Last post Sat, Mar 29 2008 12:26 AM by angelrose. 8 replies.
I see Kate has posted a topic on disabled parenting. This is something I'm very familiar with as both my wife and I are disabled and have raised two children. I never spoke with my mom or Linda's about their experiences raising a disabled child. We have our perspectives but not their's. Why not post here about it? Or write a blog about it. I, for one would like to know.
Bruce
To see my blog click DISALIFE
To find out how to write a blog click A Guide to Navigating Disaboom
Why is Blogging in the Disability Community Important?
Claybay posted on New to Disaboom? Welcome! the following.
Hello! My name is Claire and I am a proud Mommy to a FANTASTIC 3 year old boy with Spina Bifida (mylomeningocele). He is L5-S1, but functions at the S1 level. He has hydrocephalus but no shunt. he walks with and without his AFO's. He is quite incredible and his personality attracts everyone he meets. People are constantly stopping us wherever we go saying he is so cute! (MOST peole out in public have no idea he has SB because you cannot tell if you cannot see his AFO's).
Anyhow, my journey has been tough but so incredibly rewarding. I found Disaboom because of my googling on the mitrofinoff...something our URO has mentioned. I decided last April to start cathing Van (my son) for social reasons. I knew it was inevitable anyway, so why not start now, right? Poop....well the poops stuff is another post all together....wow.

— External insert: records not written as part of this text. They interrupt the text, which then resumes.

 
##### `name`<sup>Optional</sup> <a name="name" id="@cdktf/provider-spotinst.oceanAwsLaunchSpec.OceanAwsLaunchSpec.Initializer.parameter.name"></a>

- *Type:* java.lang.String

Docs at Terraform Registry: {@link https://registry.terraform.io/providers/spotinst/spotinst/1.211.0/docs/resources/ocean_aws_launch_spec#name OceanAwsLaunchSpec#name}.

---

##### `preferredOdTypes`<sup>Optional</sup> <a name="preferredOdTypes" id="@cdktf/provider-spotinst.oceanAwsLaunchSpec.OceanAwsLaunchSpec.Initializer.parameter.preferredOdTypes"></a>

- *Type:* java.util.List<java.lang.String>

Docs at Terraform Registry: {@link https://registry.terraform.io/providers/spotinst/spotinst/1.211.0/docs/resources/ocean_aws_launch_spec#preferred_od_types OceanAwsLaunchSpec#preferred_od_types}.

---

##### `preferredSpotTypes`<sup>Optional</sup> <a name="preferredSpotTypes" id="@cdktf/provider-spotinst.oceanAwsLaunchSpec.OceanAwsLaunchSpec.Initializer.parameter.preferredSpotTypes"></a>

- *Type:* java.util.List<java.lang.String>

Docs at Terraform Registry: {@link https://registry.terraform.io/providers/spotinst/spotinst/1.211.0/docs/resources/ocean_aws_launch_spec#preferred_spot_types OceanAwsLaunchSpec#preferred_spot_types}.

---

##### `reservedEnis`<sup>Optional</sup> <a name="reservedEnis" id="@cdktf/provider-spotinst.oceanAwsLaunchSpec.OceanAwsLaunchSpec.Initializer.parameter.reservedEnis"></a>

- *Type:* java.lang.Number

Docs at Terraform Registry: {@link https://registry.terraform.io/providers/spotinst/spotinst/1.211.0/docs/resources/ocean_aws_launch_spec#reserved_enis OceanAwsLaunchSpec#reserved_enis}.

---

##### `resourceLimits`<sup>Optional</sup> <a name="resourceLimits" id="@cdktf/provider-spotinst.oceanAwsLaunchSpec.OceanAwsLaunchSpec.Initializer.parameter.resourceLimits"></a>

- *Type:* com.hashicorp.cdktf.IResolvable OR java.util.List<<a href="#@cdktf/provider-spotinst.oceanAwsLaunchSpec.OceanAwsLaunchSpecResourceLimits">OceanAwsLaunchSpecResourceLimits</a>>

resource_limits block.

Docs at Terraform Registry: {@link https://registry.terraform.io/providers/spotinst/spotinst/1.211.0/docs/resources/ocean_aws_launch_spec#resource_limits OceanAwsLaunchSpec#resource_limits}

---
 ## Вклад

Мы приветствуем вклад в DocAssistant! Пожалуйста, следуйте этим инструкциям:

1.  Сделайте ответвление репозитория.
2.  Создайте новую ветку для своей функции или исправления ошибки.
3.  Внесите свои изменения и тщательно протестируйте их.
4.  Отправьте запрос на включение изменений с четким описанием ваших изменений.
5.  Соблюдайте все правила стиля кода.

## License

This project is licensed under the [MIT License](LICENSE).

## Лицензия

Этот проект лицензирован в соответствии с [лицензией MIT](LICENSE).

Anyhow, back to the mitrofinoff............cathing has NOT been going well. Van says it hurts and battles us every time we try to cath him. We have tried all sorts of caths and reward systems...he keeps saying it hurts....so the URO suggests the mitrofinoff. I am part of a wonderful support group for Mom's of kids with SB, but I thought if I could talk to actual people with SB that have had this surgery, I could get more helpful info. i always thought Iwould wait until Van was old enough to understand and make the decisin for himself about the mitrofinoff.
So, anyway......I am excited about this community and am glad Ihave found all of you!
Claire
Hi Claire! My name is Rachelle and my 4 year old son Kai also has spina bifida. Where are you located? We are in NC. Kai is cathed 3x per day but he doesn't feel it thank goodness and only takes fiber supplements for the poop. He cannot walk, nor will he ever due to his hip being permanately dislocated and he can't use the leg that is dislocated either. His other leg he does have some use of. We just ordered him some new wheels and they should be in within the next 30 days or so. He goes to a typically developing daycare, but still wears diapers. We have an appointment soon with the URO so we will see where that goes.
It's truley amazing how people are drawn to Kai as well. It seems as though they hang on every word he says and are just mesmerized by him. Maybe it's a SB trait? I look forward to chatting with you more! Talk to you soon! Rachelle
Claire, I can't help you in regards to the mitrofinoff since I've never used it. I've been self-cathing since I was eight years old, and what you said about him saying it hurts got me thinking. Is the catheter you are using too big for his urethra? Since the day I started cathing I've never had pain. When I was sitting in labor & delivery triage for pre-labor contractions with my son, I had to have the nurses cath me and they used a bigger size than I was used to and boy, did that hurt! I wonder if that might help - getting a smaller size. Also, if you're not using lubricant, like KY jelly, that might help also. I would talk to your URO about it. I don't want to assume anything. Just throwing stuff out there.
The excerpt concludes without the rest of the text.